### YOUR OBJECTIVE
Search the entries for the word "qquad" and pull out each line that has it.

### PROVIDED DATA
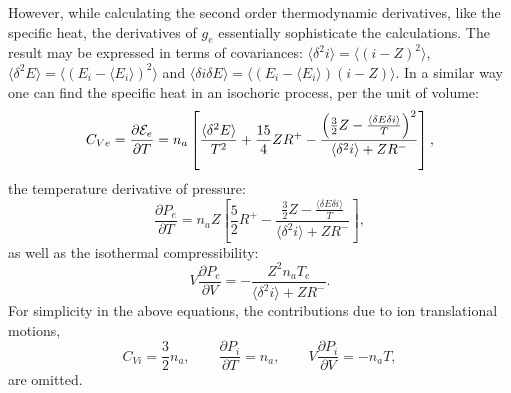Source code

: However, while calculating the second order thermodynamic derivatives, like the specific heat, the derivatives of $g_e$ essentially sophisticate the 
calculations. The result may be expressed in terms of covariances: $\langle\delta^2i\rangle=\langle(i-Z)^2\rangle$, $\langle\delta^2E\rangle=\langle(E_i-\langle E_i\rangle)^2 \rangle$ and 
$\langle\delta i\delta E\rangle=\langle(E_i-\langle E_i\rangle)(i-Z)\rangle$. In a similar way one can find the specific heat in an isochoric process, per the unit of volume:
\begin{equation}
C_{Ve}=\frac{\partial {\cal E}_e}{\partial T}=n_a\left[\frac{\langle\delta^2E\rangle}{T^2}+\frac{15}4ZR^+
-\frac{\left(\frac32Z-\frac{\langle\delta E\delta i\rangle}T\right)^2}{\langle\delta^2i\rangle+ZR^-}\right],
\end{equation}
the temperature derivative of pressure:
\begin{equation}
\frac {\partial P_e}{\partial T}=n_aZ\left[\frac52 R^+ -\frac{\frac32Z-\frac{\langle\delta E\delta i\rangle}T}{\langle\delta^2i\rangle+ZR^-}\right],
\end{equation}
as well as the isothermal compressibility:
\begin{equation}
V\frac{\partial P_e}{\partial V}=-\frac{Z^2n_aT_e}{\langle\delta^2i\rangle+ZR^-}.
\end{equation}
For simplicity in the above equations, the contributions due to ion translational motions,
\begin{equation}
C_{Vi}=\frac32n_a, \qquad
\frac{\partial P_i}{\partial T}=n_a, \qquad
V\frac{\partial P_i}{\partial V}=-n_aT,
\end{equation}
are omitted.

### ANSWER TO THIS PROBLEM
C_{Vi}=\frac32n_a, \qquad
\frac{\partial P_i}{\partial T}=n_a, \qquad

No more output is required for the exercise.